Data: 17.12.98, horário: 21:00 horas, “Chapecó”:

Horário: 08:30 horas, “Passarinho”:

“Zé Ghizzo”, como costumava chamá-lo, especialmente para distingui-lo do outro que era meu pai (e Delegado aposentado...), em razão de sua teimosia de querer em cada cidade entrar numa casa lotérica, um vício que me incomodava muito..., desceu a pé para fazer os seus jogos diários. Havia acertado com Delegado Natal para nos encontrarmos na "revendedora da Chevrolet", na saída de Chapecó. Depois de deixar meu carro para conserto, retornamos em seu “WV Santana azul para o centro. Antes, porém, não pude resistir e o convidei para passarmos na revendedora Mitsubishi do seu conhecido “Passarinho” que veio nos recepcionar e passou a passou a apresentar suas vedetes:

“(...)

  • Ontem fui levar um desses para o Delegado de Pinhalzinho, ele tinha um Mégane e fizemos a troca... (disse Passarinho apontando para uma caminhonete)

(...)

E dali Natal me convidou ainda para vermos ainda a revenda da caminhonete  “Galloper”, vedete da  Asia naquele momento na cidade...  e no retorno, no trânsito para o centro:

  • Doutor, quando é que nós temos condição de comprar um carro desses,  com um salário de Delegado? (Natal)
  • Ah, sim, eu estou consciente disso Natal, tenho até dinheiro para comprar um carro desses, mas não sou louco, num momento de crises dessas, todo mundo num sufoco, onde já se viu, chega a ser triste você aparecer com um carro desses por aí...

(...)

E depois de tomarmos um café na “Boca Maldita”, fomos sentar num banco quase em frente, para conversarmos sobre o “essencial” naquele nosso encontro, além de matarmos a saudade em razão da nossa amizade de anos:

(...)

  • Sim Natal, quais são os nomes que estão fortes para as Delegacias Regionais aqui no oeste, a começar por Chapecó?
  • Olha, aqui é eu e o Alex.

(...)

E nisso chegou um cidadão da rádio local e que era conhecido de Natal, inclusive, membro do diretório do PFL:

  • Este aqui é o doutor Felipe, nosso amigo do peito...
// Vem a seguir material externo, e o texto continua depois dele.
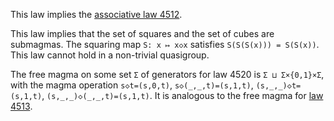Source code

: This law implies the [associative law 4512](https://teorth.github.io/equational_theories/implications/?4512).

This law implies that the set of squares and the set of cubes are submagmas.  The squaring map `S: x ↦ x◇x` satisfies `S(S(S(x))) = S(S(x))`.  This law cannot hold in a non-trivial quasigroup.

The free magma on some set `Σ` of generators for law 4520 is `Σ ⊔ Σ×{0,1}×Σ`, with the magma operation `s◇t=(s,0,t)`, `s◇(_,_,t)=(s,1,t)`, `(s,_,_)◇t=(s,1,t)`, `(s,_,_)◇(_,_,t)=(s,1,t)`.  It is analogous to the free magma for [law 4513](https://teorth.github.io/equational_theories/implications/?4513).
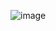 

![image](https://user-images.githubusercontent.com/65892342/215277892-7cb1922c-d56f-4ca3-866e-2b1d6b969745.png)
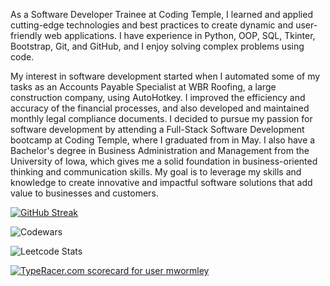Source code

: <!--
**mwormley008/mwormley008** is a ✨ _special_ ✨ repository because its `README.md` (this file) appears on your GitHub profile.

Here are some ideas to get you started:

- 🔭 I’m currently working on ...
- 🌱 I’m currently learning ...
- 👯 I’m looking to collaborate on ...
- 🤔 I’m looking for help with ...
- 💬 Ask me about ...
- 📫 How to reach me: ...
- 😄 Pronouns: ...
- ⚡ Fun fact: ...
-->
As a Software Developer Trainee at Coding Temple, I learned and applied cutting-edge technologies and best practices to create dynamic and user-friendly web applications. I have experience in Python, OOP, SQL, Tkinter, Bootstrap, Git, and GitHub, and I enjoy solving complex problems using code.

My interest in software development started when I automated some of my tasks as an Accounts Payable Specialist at WBR Roofing, a large construction company, using AutoHotkey. I improved the efficiency and accuracy of the financial processes, and also developed and maintained monthly legal compliance documents. I decided to pursue my passion for software development by attending a Full-Stack Software Development bootcamp at Coding Temple, where I graduated from in May. I also have a Bachelor's degree in Business Administration and Management from the University of Iowa, which gives me a solid foundation in business-oriented thinking and communication skills. My goal is to leverage my skills and knowledge to create innovative and impactful software solutions that add value to businesses and customers.

[![GitHub Streak](https://streak-stats.demolab.com/?user=mwormley008)](https://git.io/streak-stats)

![Codewars](https://github.r2v.ch/codewars?user=mworm&stroke=yellow)



![Leetcode Stats](https://leetcard.jacoblin.cool/mworm)

<a href="https://data.typeracer.com/pit/profile?user=mwormley&ref=badge" target="_top"><img src="https://data.typeracer.com/misc/badge?user=mwormley" border="0" alt="TypeRacer.com scorecard for user mwormley"/></a>
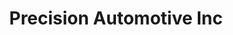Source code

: ---
title: "Precision Automotive Inc"
url: /newberg/precision-automotive-inc/
shop: Autowerkstatt
---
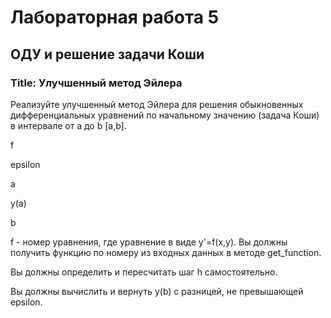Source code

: # Лабораторная работа 5
## ОДУ и решение задачи Коши
### Title: Улучшенный метод Эйлера

Реализуйте улучшенный метод Эйлера для решения обыкновенных дифференциальных уравнений по начальному значению (задача Коши) в интервале от a до b [a,b].

f

epsilon

a

y(a)

b

f - номер уравнения, где уравнение в виде y'=f(x,y). Вы должны получить функцию по номеру из входных данных в методе get_function.

Вы должны определить и пересчитать шаг h самостоятельно.

Вы должны вычислить и вернуть y(b) с разницей, не превышающей epsilon.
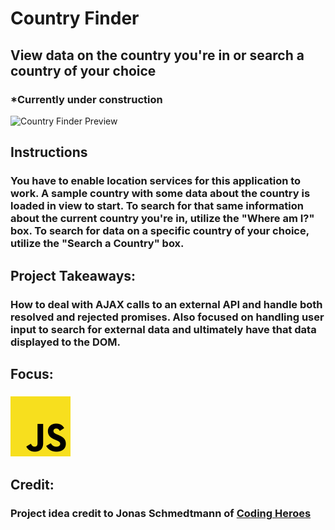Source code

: # Country Finder
## View data on the country you're in or search a country of your choice
### *Currently under construction
![Country Finder Preview](../../src/img/projects/previews/country-finder.png)
## Instructions
### You have to enable location services for this application to work. A sample country with some data about the country is loaded in view to start. To search for that same information about the current country you're in, utilize the "Where am I?" box. To search for data on a specific country of your choice, utilize the "Search a Country" box.
## Project Takeaways:
### How to deal with AJAX calls to an external API and handle both resolved and rejected promises. Also focused on handling user input to search for external data and ultimately have that data displayed to the DOM.
## Focus:
### ![JavaScript Icon](../../src/img/js.png)
## Credit:
### Project idea credit to Jonas Schmedtmann of [Coding Heroes](https://codingheroes.io/)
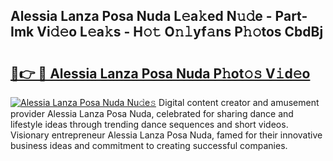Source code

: ## Alessia Lanza Posa Nuda L𝚎a𝚔ed N𝚞𝚍e - Part-Imk Vi𝚍𝚎o L𝚎a𝚔s - H𝚘𝚝 O𝚗𝚕yf𝚊ns P𝚑𝚘tos CbdBj

# <h2><a href="http://kf0r96.oniu.top/?m=Alessia+Lanza+Posa+Nuda">🔗👉 🔴 Alessia Lanza Posa Nuda P𝚑ot𝚘𝚜 V𝚒d𝚎o</a></h2>

[![Alessia Lanza Posa Nuda Nu𝚍e𝚜](https://i.imgur.com/0qMVB7G.gif)](http://kf0r96.oniu.top/?m=Alessia+Lanza+Posa+Nuda)
Digital content creator and amusement provider Alessia Lanza Posa Nuda, celebrated for sharing dance and lifestyle ideas through trending dance sequences and short videos. Visionary entrepreneur Alessia Lanza Posa Nuda, famed for their innovative business ideas and commitment to creating successful companies.  

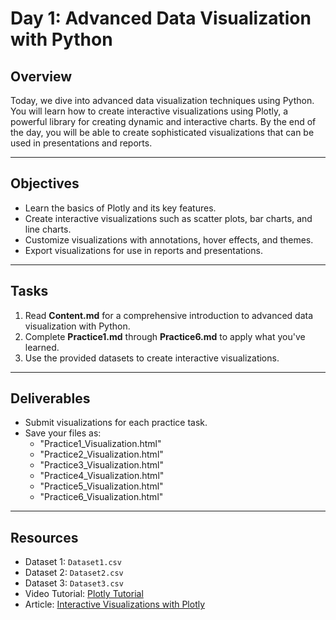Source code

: # Day 1: Advanced Data Visualization with Python

## Overview
Today, we dive into advanced data visualization techniques using Python. You will learn how to create interactive visualizations using Plotly, a powerful library for creating dynamic and interactive charts. By the end of the day, you will be able to create sophisticated visualizations that can be used in presentations and reports.

---

## Objectives
- Learn the basics of Plotly and its key features.
- Create interactive visualizations such as scatter plots, bar charts, and line charts.
- Customize visualizations with annotations, hover effects, and themes.
- Export visualizations for use in reports and presentations.

---

## Tasks
1. Read **Content.md** for a comprehensive introduction to advanced data visualization with Python.
2. Complete **Practice1.md** through **Practice6.md** to apply what you've learned.
3. Use the provided datasets to create interactive visualizations.

---

## Deliverables
- Submit visualizations for each practice task.
- Save your files as:
  - "Practice1_Visualization.html"
  - "Practice2_Visualization.html"
  - "Practice3_Visualization.html"
  - "Practice4_Visualization.html"
  - "Practice5_Visualization.html"
  - "Practice6_Visualization.html"

---

## Resources
- Dataset 1: `Dataset1.csv`
- Dataset 2: `Dataset2.csv`
- Dataset 3: `Dataset3.csv`
- Video Tutorial: [Plotly Tutorial](https://plotly.com/python/)
- Article: [Interactive Visualizations with Plotly](https://towardsdatascience.com/interactive-visualizations-with-plotly)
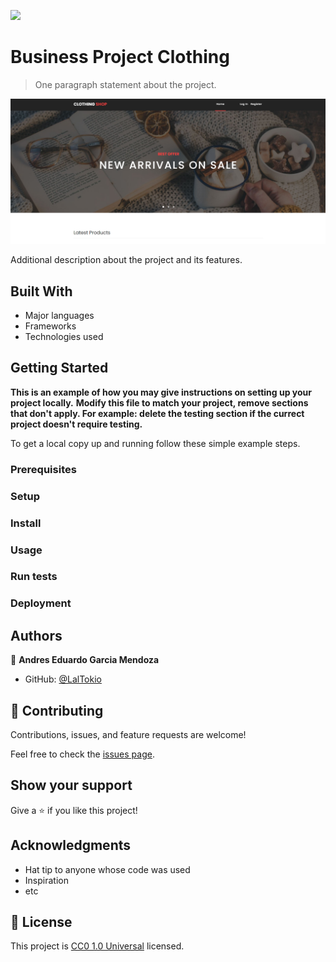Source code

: ![](https://img.shields.io/badge/Uneweb-blue)

# Business Project Clothing

> One paragraph statement about the project.

![screenshot](./business_screenshot.png)

Additional description about the project and its features.

## Built With

- Major languages
- Frameworks
- Technologies used



## Getting Started

**This is an example of how you may give instructions on setting up your project locally.**
**Modify this file to match your project, remove sections that don't apply. For example: delete the testing section if the currect project doesn't require testing.**


To get a local copy up and running follow these simple example steps.

### Prerequisites

### Setup

### Install

### Usage

### Run tests

### Deployment



## Authors

👤 **Andres Eduardo Garcia Mendoza**

- GitHub: [@LalTokio](https://github.com/LalTokio)


## 🤝 Contributing

Contributions, issues, and feature requests are welcome!

Feel free to check the [issues page](issues/).

## Show your support

Give a ⭐️ if you like this project!

## Acknowledgments

- Hat tip to anyone whose code was used
- Inspiration
- etc

## 📝 License

This project is [CC0 1.0 Universal](LICENSE) licensed.
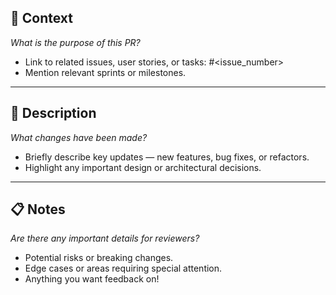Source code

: ## 🌟 Context  
_What is the purpose of this PR?_  
- Link to related issues, user stories, or tasks: #<issue_number>  
- Mention relevant sprints or milestones.  

---

## 📝 Description  
_What changes have been made?_  
- Briefly describe key updates — new features, bug fixes, or refactors.  
- Highlight any important design or architectural decisions.  

---

## 📋 Notes  
_Are there any important details for reviewers?_  
- Potential risks or breaking changes.  
- Edge cases or areas requiring special attention.  
- Anything you want feedback on!  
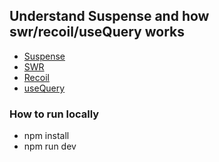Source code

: ## Understand Suspense and how swr/recoil/useQuery works

- [Suspense](https://beta.reactjs.org/reference/react/Suspense)
- [SWR](https://swr.vercel.app/)
- [Recoil](https://recoiljs.org/docs/guides/asynchronous-data-queries/)
- [useQuery](https://github.com/TanStack/query/tree/main/packages/react-query)

### How to run locally

- npm install
- npm run dev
E depois de  cumprimentá-lo, o radialista me lançou uma pergunta:

  • Como é que é, já saiu o nome do Secretário?
  • Sim, é o Promotor Carvalho, temos dois Delegados que se elegeram deputados, o Sché e o João Rosa, mas...
  • Bom, quando eu soube que o Sché não foi escolhido para Secretário eu soltei foguetes, entende...?

Não entendi bem de início o que o radialista quis dizer e continuamos a conversa:

  • Mas quem você acha que deveria ser o Secretário? (radialista)
  • Olha, entre o Sché, o Rosa e, também, tem o Julio que deve ser levado em conta não só pelos vinte mil votos, mas pela história dele, eu acho que o Julio é quem deveria ser o escolhido, mas dizem que ele ficou como adjunto, ainda não foi confirmado.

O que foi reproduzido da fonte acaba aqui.